The make-up water may be combined with the de-oiled-water stream in equipment such as piping, a tank, a vessel, or a combination thereof. Prior to combining the make-up water with the de-oiled-water stream, the make-up water may be processed and/or handled to ensure that the steam-generating-sub-system input stream has average residual-oil concentration of less than about 25 ppm, an average silica content of at least about 20 ppm, and an average hardness content of at least about 5 ppm. For example, the make-up water may be filtered, exposed to ion exchange, stored in a holding tank or a surge tank, pumped through a heat exchanger to either increase or decrease the make-up water temperature, or a combination thereof.
Heat exchange between the make-up water and at least one of blowdown, sales oil, or other process facility fluid streams may contribute to the energy efficiency of the method of processing fluids as described herein. Alternatively, heat exchange with the make-up water may be facilitated via a glycol system, a cooler, or any other suitable heat exchange process as will be understood by those skilled in the art.
[0045] In the context of the present disclosure, the steam-generating-inlet stream may comprise fluids from the de-oiled-water stream (A) and fluids from the make-up-water stream (B). The volume ratio of these components (A:B) may vary.
For example, the volume ratio (A:B) may be between about 40:60 and about 100:0.

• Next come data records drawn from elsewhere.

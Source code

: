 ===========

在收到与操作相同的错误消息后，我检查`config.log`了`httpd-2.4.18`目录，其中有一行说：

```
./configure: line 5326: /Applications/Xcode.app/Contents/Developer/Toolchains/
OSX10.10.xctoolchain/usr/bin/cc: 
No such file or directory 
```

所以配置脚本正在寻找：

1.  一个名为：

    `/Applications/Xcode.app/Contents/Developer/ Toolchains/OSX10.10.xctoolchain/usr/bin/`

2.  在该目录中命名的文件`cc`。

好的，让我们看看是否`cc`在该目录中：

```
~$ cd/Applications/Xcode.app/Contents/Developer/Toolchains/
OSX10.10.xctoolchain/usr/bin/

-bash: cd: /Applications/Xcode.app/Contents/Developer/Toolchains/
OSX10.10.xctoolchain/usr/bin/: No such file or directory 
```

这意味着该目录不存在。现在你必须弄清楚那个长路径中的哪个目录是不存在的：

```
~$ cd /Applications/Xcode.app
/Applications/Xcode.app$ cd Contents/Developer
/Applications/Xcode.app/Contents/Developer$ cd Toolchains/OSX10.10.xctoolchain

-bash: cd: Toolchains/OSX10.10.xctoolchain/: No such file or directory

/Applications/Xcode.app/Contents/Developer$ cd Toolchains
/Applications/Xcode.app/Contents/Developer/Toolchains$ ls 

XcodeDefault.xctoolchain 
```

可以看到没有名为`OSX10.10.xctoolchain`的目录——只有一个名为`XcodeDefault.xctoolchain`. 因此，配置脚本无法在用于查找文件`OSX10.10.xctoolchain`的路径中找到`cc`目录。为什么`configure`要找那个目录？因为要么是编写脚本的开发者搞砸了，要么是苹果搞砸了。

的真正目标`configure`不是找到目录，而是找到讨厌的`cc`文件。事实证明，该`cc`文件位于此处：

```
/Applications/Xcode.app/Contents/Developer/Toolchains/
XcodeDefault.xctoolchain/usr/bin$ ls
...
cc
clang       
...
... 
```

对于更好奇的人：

The volume ratio (A:B) may be modulated to accommodate parameters associated with production from the reservoir. In particular, the volume ratio (A:B) may be modulated to account for changes in the steam-to-oil ratio (SOR), the produced-water-to-steam ratio (PWSR), steam quality, or a combination thereof. The volume ratio (A:B) may also be modulated to account for water entrained in the produced-oil stream (intended to maintain water as the continuous phase for transportation to sales oils tanks). For example, for a process providing a SOR of about 1.8, a PWSR
of about 0.95, a steam quality of about 75 %, and a 20 % water diversion to the produced-oil stream, make-up water may account for about 40 % of the steam-generating input stream. As a further example, for a process providing an SOR
of about 3.0, a PWSR of about 1.15, a steam quality of about 75 %, and a 20 %
water diversion to the produced-oil stream, make-up water may account for about 20 %
of the steam-generating input stream. Those skilled in the art will recognize that PWSR
of greater than one may occur when hydrocarbon production is executed on a reservoir that contains substantial amounts of connate water. Those skilled in the art, having benefited from the teachings of the present disclosure will recognize how to achieve a suitable volume ratio (A:B) for the inlet stream in view of the relevant process parameters and having regard to the particular water-chemistry specifications set out herein for the inlet stream to the steam-generating sub-system.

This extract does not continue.